▶ _DIRECTIONS FOR THIS TASK_
Go through the lines below. Copy those with "itemize".

Dataset items:
=== Begin Enclosure ===

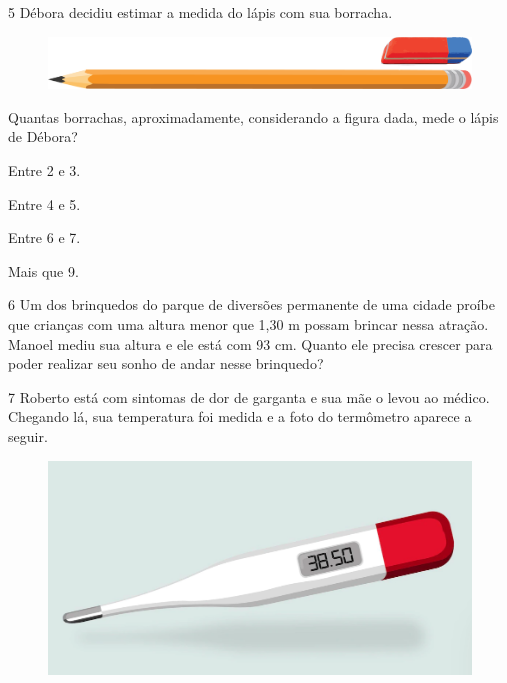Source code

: 
\num{5} Débora decidiu estimar a medida do lápis com sua borracha.

\begin{figure}[htpb!]
\centering
\includegraphics[width=.5\textwidth]{./media/image46.png}
\end{figure}

Quantas borrachas, aproximadamente, considerando a figura dada, mede o lápis de Débora?

\begin{minipage}{.5\textwidth}
\begin{escolha}
\item
  Entre 2 e 3.
\item
  Entre 4 e 5.
\item
  Entre 6 e 7.
\item
  Mais que 9.
\end{escolha}
\end{minipage}

\num{6} Um dos brinquedos do parque de diversões permanente de uma cidade proíbe
que crianças com uma altura menor que 1,30 m possam brincar nessa
atração. Manoel mediu sua altura e ele está com 93 cm. Quanto ele
precisa crescer para poder realizar seu sonho de andar nesse brinquedo?




\num{7} Roberto está com sintomas de dor de garganta e sua mãe o levou ao
médico. Chegando lá, sua temperatura foi medida e a foto do termômetro
aparece a seguir.

\begin{figure}[htpb!]
\centering
\includegraphics[width=.5\textwidth]{./media/image47.png}
\end{figure}

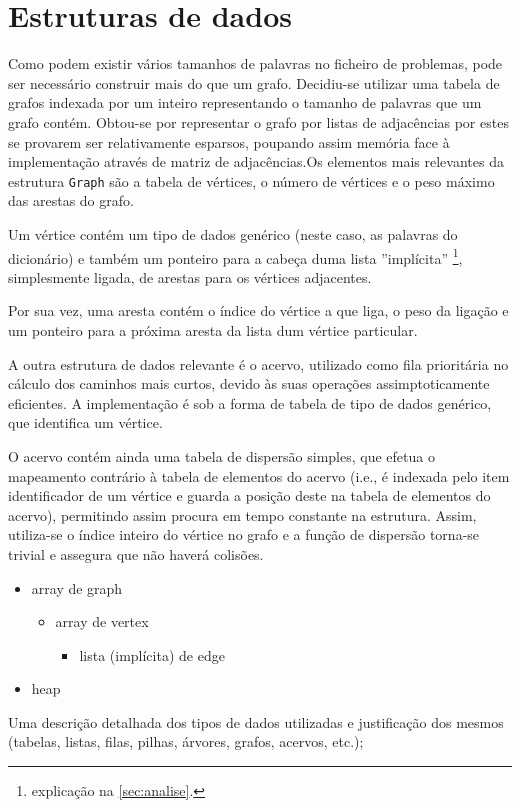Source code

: \documentclass[a4paper, 18pt]{article}
\begin{document}
\section{Estruturas de dados}
	\par
	Como podem existir vários tamanhos de palavras no ficheiro de problemas, pode ser necessário construir mais do que um grafo. Decidiu-se utilizar uma tabela de grafos indexada por um inteiro representando o tamanho de palavras que um grafo contém. Obtou-se por representar o grafo por listas de adjacências por estes se provarem ser relativamente esparsos, poupando assim memória face à implementação através de matriz de adjacências.Os elementos mais relevantes da estrutura \texttt{Graph} são a tabela de vértices, o número de vértices e o peso máximo das arestas do grafo.
	\par
	Um vértice contém um tipo de dados genérico (neste caso, as palavras do dicionário) e também um ponteiro para a cabeça duma lista ''implícita'' \footnote{explicação na \autoref{sec:analise}.}, simplesmente ligada, de arestas para os vértices adjacentes.
	\par
	Por sua vez, uma aresta contém o índice do vértice a que liga, o peso da ligação e um ponteiro para a próxima aresta da lista dum vértice particular.
	\par\null\par
	A outra estrutura de dados relevante é o acervo, utilizado como fila prioritária no cálculo dos caminhos mais curtos, devido às suas operações assimptoticamente eficientes. A implementação é sob a forma de tabela de tipo de dados genérico, que identifica um vértice.
	\par
	O acervo contém ainda uma tabela de dispersão simples, que efetua o mapeamento contrário à tabela de elementos do acervo (i.e., é indexada pelo item identificador de um vértice e guarda a posição deste na tabela de elementos do acervo), permitindo assim procura em tempo constante na estrutura. Assim, utiliza-se o índice inteiro do vértice no grafo e a função de dispersão torna-se trivial e assegura que não haverá colisões.

	\begin{itemize}
		\item array de graph
		\begin{itemize}
			\item array de vertex
			\begin{itemize}
				\item lista (implícita) de edge
			\end{itemize}
		\end{itemize}

		\item heap
	\end{itemize}
	\par
	Uma descrição detalhada dos tipos de dados utilizadas e justificação dos mesmos
(tabelas, listas, filas, pilhas, árvores, grafos, acervos, etc.);
\end{document}
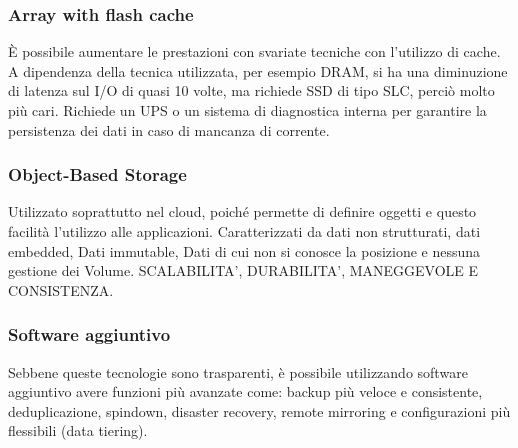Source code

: \documentclass[8pt,a4paper]{extarticle}
\begin{document}
\begin{multicols*}{4}
\subsubsection{Array with flash cache}
È possibile aumentare le prestazioni con svariate tecniche con l'utilizzo di cache. A dipendenza della tecnica utilizzata, per esempio DRAM, si ha una diminuzione di latenza sul I/O di quasi 10 volte, ma richiede SSD di tipo SLC, perciò molto più cari. Richiede un UPS o un sistema di diagnostica interna per garantire la persistenza dei dati in caso di mancanza di corrente.

\subsubsection{Object-Based Storage}
Utilizzato soprattutto nel cloud, poiché permette di definire oggetti e questo facilità l’utilizzo alle applicazioni. Caratterizzati da dati non strutturati, dati embedded, Dati immutable, Dati di cui non si conosce la posizione e nessuna gestione dei Volume. SCALABILITA’, DURABILITA’, MANEGGEVOLE E CONSISTENZA.
\subsubsection{Software aggiuntivo}
Sebbene queste tecnologie sono trasparenti, è possibile utilizzando software aggiuntivo avere funzioni più avanzate come: backup più veloce e consistente, deduplicazione, spindown, disaster recovery, remote mirroring e configurazioni più flessibili (data tiering).
\end{multicols*}
\end{document}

=== End Enclosure ===

▶ _WRITTEN ANSWER_
	\begin{itemize}
		\begin{itemize}
			\begin{itemize}
			\end{itemize}
		\end{itemize}
	\end{itemize}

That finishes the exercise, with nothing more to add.